P0733 - Neuromyelitis Optica Spectrum Disorder with Interstitial Pneumonia as the First Episode: A Case Report (ID 1124)

Speakers
Presentation Number
P0733
Presentation Topic
Neuromyelitis Optica and Anti-MOG Disease

Abstract

Background

Neuromyelitis Optica Spectrum Disorder (NMOSD) describes a range of immune-mediated inflammatory conditions typically presenting as recurrent episodes of optic neuritis and myelitis. The main pathogenic factor is the presence of immunoglobulin (Ig)G antibodies against the water channel protein aquaporin4 (AQP4) in the blood and subsequently in the central nervous system (CNS).

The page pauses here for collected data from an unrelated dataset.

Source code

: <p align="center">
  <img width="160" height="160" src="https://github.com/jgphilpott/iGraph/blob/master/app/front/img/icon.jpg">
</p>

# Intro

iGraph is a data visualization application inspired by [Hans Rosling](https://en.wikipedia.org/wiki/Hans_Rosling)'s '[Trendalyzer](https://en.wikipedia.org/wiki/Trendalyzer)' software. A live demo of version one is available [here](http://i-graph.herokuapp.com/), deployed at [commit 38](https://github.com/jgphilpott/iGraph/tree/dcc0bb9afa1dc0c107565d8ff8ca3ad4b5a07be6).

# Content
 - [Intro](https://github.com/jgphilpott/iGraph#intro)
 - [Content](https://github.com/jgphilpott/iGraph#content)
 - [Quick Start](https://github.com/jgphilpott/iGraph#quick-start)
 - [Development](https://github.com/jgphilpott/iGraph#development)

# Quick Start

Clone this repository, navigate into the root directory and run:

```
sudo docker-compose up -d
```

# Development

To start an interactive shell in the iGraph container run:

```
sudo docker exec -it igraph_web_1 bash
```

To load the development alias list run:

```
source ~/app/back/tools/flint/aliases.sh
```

Although, initially, it was considered that AQP4-IgG particularly targets the CNS, recently few cases with concurrent manifestations from other peripheral organs have been reported.

Objectives

Herein, we describe a rare case of NMO with atypical first manifestation of pneumonia and multisystem involvement including skeletal muscles, blood system and kidneys, additionally to the CNS.

Methods

A 77-year-old female was initially admitted to the pulmonology department where she was investigated for interstitial pneumonia. The patient underwent computed tomography that revealed abnormal shadows distributed in both lungs. Bronchoscopy and lung biopsies were non-diagnostic. During hospitalization she experienced a sudden onset of hiccups and vomiting. Simultaneously, numbness and muscle weakness of lower extremities were established. Magnetic resonance imaging (MRI) showed high-intensity signals at area postrema region and intramedullary at cervical and thoracic spinal cord on T2-weighted imaging, with gadolinium enhancement on T1-weighted imaging. Cerebrospinal fluid (CSF) examination revealed mild lymphocytosis, oligoclonal bands identical in CSF and serum, compatible with systematic inflammatory disease and positive AQP4-IgG antibodies. Based on the above findings the diagnosis of NMOSD was established. In the following days myalgia with high levels of creatine phosphokinase were noticed. Furthermore, acute renal failure and severe anemia occurred. A full panel of tests for autoimmune, viral and paraneoplastic disorders was carried out to exclude other pathological conditions. Positron emission tomography (PET) scan was without pathological findings.

Results

The patient received high doses of intravenous corticosteroids followed by oral prednisolone in long term with gradual improvement of her symptoms both on the CNS and the periphery.

Conclusions

This case highlights the possible involvement of tissues other than the CNS in AQP4-IgG positive patients. Clinicians should be aware of atypical manifestations of NMOSD outside the CNS, in cases where examinations are non-diagnostic and any other autoimmune or paraneoplastic disorder is excluded.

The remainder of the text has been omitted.